UNIDIR's Outer Space Security Conference is an annual flagship event that serves as a unique opportunity for the diplomatic community, experts from military, industry, and academia to collectively address the critical issues and solutions related to space security. This year, the debate on outer space has been extremely positive thanks to diplomatic efforts to prevent an arms race in outer space (PAROS).

October 17, 2023

A wide range of states, including members of the Non-Aligned Movement (NAM), the Central American Integration System (SICA), Mexico, Republic of Korea, Slovakia, Bulgaria, russia, Hungary, Vietnam, and India, have expressed appreciation of the adoption of recommendations on implementing transparency and confidence-building measures (TCBMs) by the UN Disarmament Commission (DC). Bulgaria, in particular, stated its continued efforts to strengthen the disarmament system, while Mexico highlighted the challenges facing the disarmament mechanism.

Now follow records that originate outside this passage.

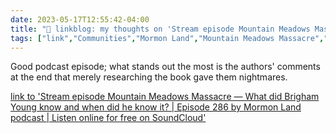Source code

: ---date: 2023-05-17T12:55:42-04:00title: "🔗 linkblog: my thoughts on 'Stream episode Mountain Meadows Massacre — What did Brigham Young know and when did he know it? | Episode 286 by Mormon Land podcast | Listen online for free on SoundCloud'"tags: ["link","Communities","Mormon Land","Mountain Meadows Massacre","Barbara Jones Brown","Rick Turley"]---Good podcast episode; what stands out the most is the authors' comments at the end that merely researching the book gave them nightmares.   [link to 'Stream episode Mountain Meadows Massacre — What did Brigham Young know and when did he know it? | Episode 286 by Mormon Land podcast | Listen online for free on SoundCloud'](https://m.soundcloud.com/mormonland/mountain-meadows-massacre-what-did-brigham-young-know-and-when-did-he-know-it-episode-286)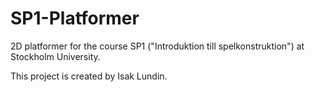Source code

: # SP1-Platformer
2D platformer for the course SP1 ("Introduktion till spelkonstruktion") at Stockholm University.

This project is created by Isak Lundin.
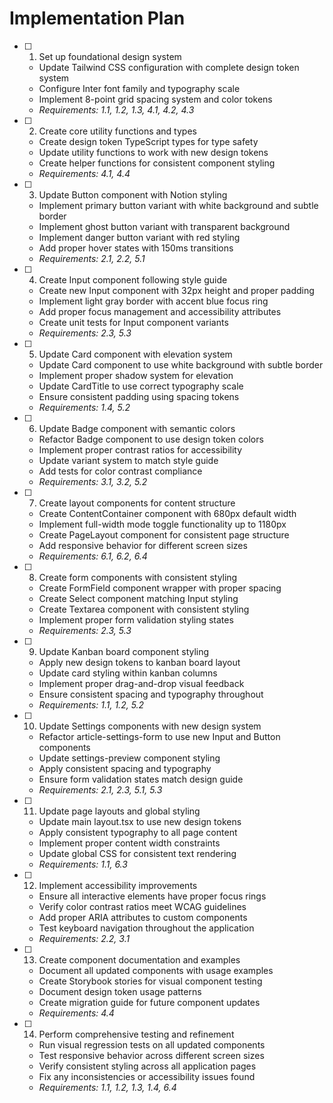 # Implementation Plan

- [ ] 1. Set up foundational design system
  - Update Tailwind CSS configuration with complete design token system
  - Configure Inter font family and typography scale
  - Implement 8-point grid spacing system and color tokens
  - _Requirements: 1.1, 1.2, 1.3, 4.1, 4.2, 4.3_

- [ ] 2. Create core utility functions and types
  - Create design token TypeScript types for type safety
  - Update utility functions to work with new design tokens
  - Create helper functions for consistent component styling
  - _Requirements: 4.1, 4.4_

- [ ] 3. Update Button component with Notion styling
  - Implement primary button variant with white background and subtle border
  - Implement ghost button variant with transparent background
  - Implement danger button variant with red styling
  - Add proper hover states with 150ms transitions
  - _Requirements: 2.1, 2.2, 5.1_

- [ ] 4. Create Input component following style guide
  - Create new Input component with 32px height and proper padding
  - Implement light gray border with accent blue focus ring
  - Add proper focus management and accessibility attributes
  - Create unit tests for Input component variants
  - _Requirements: 2.3, 5.3_

- [ ] 5. Update Card component with elevation system
  - Update Card component to use white background with subtle border
  - Implement proper shadow system for elevation
  - Update CardTitle to use correct typography scale
  - Ensure consistent padding using spacing tokens
  - _Requirements: 1.4, 5.2_

- [ ] 6. Update Badge component with semantic colors
  - Refactor Badge component to use design token colors
  - Implement proper contrast ratios for accessibility
  - Update variant system to match style guide
  - Add tests for color contrast compliance
  - _Requirements: 3.1, 3.2, 5.2_

- [ ] 7. Create layout components for content structure
  - Create ContentContainer component with 680px default width
  - Implement full-width mode toggle functionality up to 1180px
  - Create PageLayout component for consistent page structure
  - Add responsive behavior for different screen sizes
  - _Requirements: 6.1, 6.2, 6.4_

- [ ] 8. Create form components with consistent styling
  - Create FormField component wrapper with proper spacing
  - Create Select component matching Input styling
  - Create Textarea component with consistent styling
  - Implement proper form validation styling states
  - _Requirements: 2.3, 5.3_

- [ ] 9. Update Kanban board component styling
  - Apply new design tokens to kanban board layout
  - Update card styling within kanban columns
  - Implement proper drag-and-drop visual feedback
  - Ensure consistent spacing and typography throughout
  - _Requirements: 1.1, 1.2, 5.2_

- [ ] 10. Update Settings components with new design system
  - Refactor article-settings-form to use new Input and Button components
  - Update settings-preview component styling
  - Apply consistent spacing and typography
  - Ensure form validation states match design guide
  - _Requirements: 2.1, 2.3, 5.1, 5.3_

- [ ] 11. Update page layouts and global styling
  - Update main layout.tsx to use new design tokens
  - Apply consistent typography to all page content
  - Implement proper content width constraints
  - Update global CSS for consistent text rendering
  - _Requirements: 1.1, 6.3_

- [ ] 12. Implement accessibility improvements
  - Ensure all interactive elements have proper focus rings
  - Verify color contrast ratios meet WCAG guidelines
  - Add proper ARIA attributes to custom components
  - Test keyboard navigation throughout the application
  - _Requirements: 2.2, 3.1_

- [ ] 13. Create component documentation and examples
  - Document all updated components with usage examples
  - Create Storybook stories for visual component testing
  - Document design token usage patterns
  - Create migration guide for future component updates
  - _Requirements: 4.4_

- [ ] 14. Perform comprehensive testing and refinement
  - Run visual regression tests on all updated components
  - Test responsive behavior across different screen sizes
  - Verify consistent styling across all application pages
  - Fix any inconsistencies or accessibility issues found
  - _Requirements: 1.1, 1.2, 1.3, 1.4, 6.4_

Nineteen states have acknowledged the work of the UN Open-Ended Working Group (OEWG) on Reducing Space Threats, which recently discussed norms, rules, and principles of responsible behavior. Although consensus was not reached on a final report, Canada commended the dedication of experts in advancing common goals. Slovakia, Japan, Italy, and Germany praised the transparent and inclusive nature of the OEWG's discussions. The UK intends to propose a resolution to renew the OEWG's mandate, focusing on refining specific norms, rules, and principles of responsible behavior.

Some states expressed frustration with diplomatic delays, with Germany and Ireland blaming russia for blocking consensus at the OEWG. The NAM also lamented the lack of consensus at the first Group of Governmental Experts (GGE) on PAROS. Despite this, Singapore remains hopeful that the OEWG's work can inform the upcoming discussions at the second GGE on PAROS, where they will explore elements of a legally binding agreement. China has called for early negotiations on a legal agreement to facilitate a fruitful outcome.

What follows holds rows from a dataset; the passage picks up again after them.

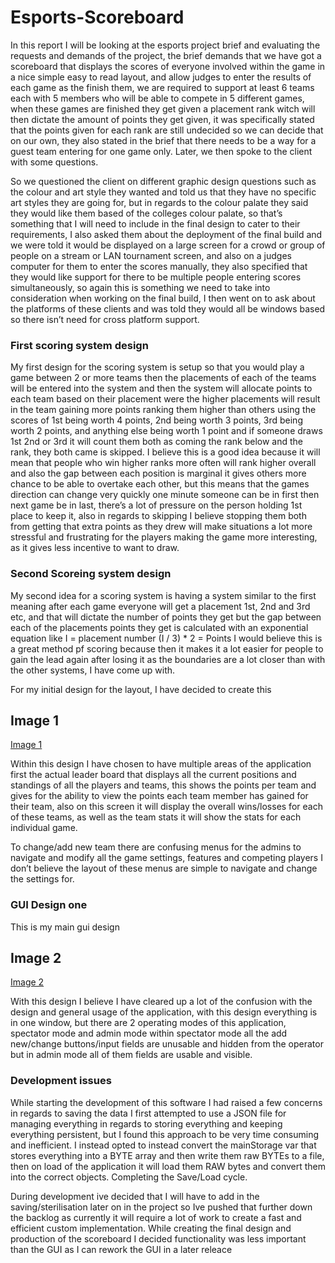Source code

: # Esports-Scoreboard

In this report I will be looking at the esports project brief and evaluating the requests and demands of the project, the brief demands that we have got a scoreboard that displays the scores of everyone involved within the game in a nice simple easy to read layout, and allow judges to enter the results of each game as the finish them, we are required to support at least 6 teams each with 5 members who will be able to compete in 5 different games, when these games are finished they get given a placement rank witch will then dictate the amount of points they get given, it was specifically stated that the points given for each rank are still undecided so we can decide that on our own, they also stated in the brief that there needs to be a way for a guest team entering for one game only. Later, we then spoke to the client with some questions.

So we questioned the client on different graphic design questions such as the colour and art style they wanted and told us that they have no specific art styles they are going for, but in regards to the colour palate they said they would like them based of the colleges colour palate, so that’s something that I will need to include in the final design to cater to their requirements, 
I also asked them about the deployment of the final build and we were told it would be displayed on a large screen for a crowd or group of people on a stream or LAN tournament screen, and also on a judges computer for them to enter the scores manually, they also specified that they would like support for there to be multiple people entering scores simultaneously, so again this is something we need to take into consideration when working on the final build, I then went on to ask about the platforms of these clients and was told they would all be windows based so there isn’t need for cross platform support.




### First scoring system design

My first design for the scoring system is setup so that you would play a game between 2 or more teams then the placements of each of the teams will be entered into the system and then the system will allocate points to each team based on their placement were the higher placements will result in the team gaining more points ranking them higher than others using the scores of 
1st being worth 4 points, 
2nd being worth 3 points, 
3rd being worth 2 points, 
and anything else being worth 1 point
and if someone draws 1st 2nd or 3rd it will count them both as coming the rank below and the rank, they both came is skipped.
I believe this is a good idea because it will mean that people who win higher ranks more often will rank higher overall and also the gap between each position is marginal it gives others more chance to be able to overtake each other, but this means that the games direction can change very quickly one minute someone can be in first then next game be in last, there’s a lot of pressure on the person holding 1st place to keep it, also in regards to skipping I believe stopping them both from getting that extra points as they drew will make situations a lot more stressful and frustrating for the players making the game more interesting, as it gives less incentive to want to draw.


### Second Scoreing system design

My second idea for a scoring system is having a system similar to the first meaning after each game everyone will get a placement 1st, 2nd and 3rd etc, and that will dictate the number of points they get but the gap between each of the placements points they get is calculated with an exponential equation like
I = placement number
(I / 3) * 2 = Points
I would believe this is a great method pf scoring  because then it makes it a lot easier for people to gain the lead again after losing it as the boundaries are a lot closer than with the other systems, I have come up with.


For my initial design for the layout, I have decided to create this

## Image 1
[Image 1](docs/image1.png)

Within this design I have chosen to have multiple areas of the application first the actual leader board that displays all the current positions and standings of all the players and teams, this shows the points per team and gives for the ability to view the points each team member has gained for their team, also on this screen it will display the overall wins/losses for each of these teams, as well as the team stats it will show the stats for each individual game.

To change/add new team there are confusing menus for the admins to navigate and modify all the game settings, features and competing players I don’t believe the layout of these menus are simple to navigate and change the settings for.



### GUI Design one

This is my main gui  design

## Image 2
[Image 2](docs/image2.png)

With this design I believe I have cleared up a lot of the confusion with the design and general usage of the application, with this design everything is in one window, but there are 2 operating modes of this application, spectator mode and admin mode within spectator mode all the add new/change buttons/input fields are unusable and hidden from the operator but in admin mode all of them fields are usable and visible.


### Development issues

While starting the development of this software I had raised a few concerns in regards to saving the data  I first attempted to use a JSON file for managing everything in regards to storing everything and keeping everything persistent, but I found this approach to be very time consuming and inefficient. I instead opted to instead convert the mainStorage var that stores everything into a BYTE array and then write them raw BYTEs to a file, then on load of the application it will load them RAW bytes and convert them into the correct objects. Completing the Save/Load cycle.

During development ive decided that I will have to add in the saving/sterilisation later on in the project so Ive pushed that further down the backlog as currently it will require a lot of work to create a fast and efficient custom implementation.
While creating the final design and production of the scoreboard I decided functionality was less important than the GUI as I can rework the GUI in a later releace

Numerous states, including the President of the UN General Assembly Dennis Francis, the NAM, the Community of Latin American and Caribbean States (CELAC), African Group, Bangladesh, Philippines, Sudan, Jordan, belarus, Argentina, and India, expressed the need for a new legal agreement on PAROS. russia, belarus, and NAM referred to the draft Treaty on the Prevention of the Placement of Weapons in Outer Space, the Threat or Use of Force against Outer Space Objects (PPWT) prepared by russia and China as a model.

While awaiting a legal agreement, CELAC advocated for TCBMs. russia highlighted the No First Placement (NFP) of weapons political commitment made by more than 30 states as an interim step to maintain space as a weapon-free zone. Other states emphasized the importance of existing international law, such as the UN Charter, for guiding space activities and preserving international peace and security in outer space.

Despite the available tools to strengthen PAROS, concerns about the threat of weapons and warfare in outer space persist. russia accused Western states, particularly the United States, of pursuing policies aimed at achieving space dominance. The NAM rejected the United States' declarations that space is a "warfighting domain" or the "next battlefield." Concerns about anti-ballistic missiles (ABMs) were also raised by Ghana and the NAM, which called for a universal and nondiscriminatory approach to address missile-related issues.

The rapid advancements in science and technology demand new approaches to arms control and disarmament, as emphasized by Australia. The Philippines stressed the importance of UN partnerships to ensure the responsible use of new technologies.

The intersection of weapons, insecurity, and sustainability is another challenge. Threats to orbital sustainability were raised by the President of the UN General Assembly and CELAC, and both Mexico and CELAC argued that peace and PAROS are essential to achieving sustainable development goals on Earth. This perspective aligns with the UN Secretary-General's report on Our Common Agenda and the UNSG's New Agenda for Peace initiative, which will conclude with the Summit of the Future in 2024. Space plays a crucial role in this process, as highlighted by the UN High Representative for Disarmament Affairs Ms. Izumi Nakamitsu, Cambodia, Tunisia, and the European Union (EU), which seeks to strengthen governance initiatives for safety, security, and sustainability in outer space.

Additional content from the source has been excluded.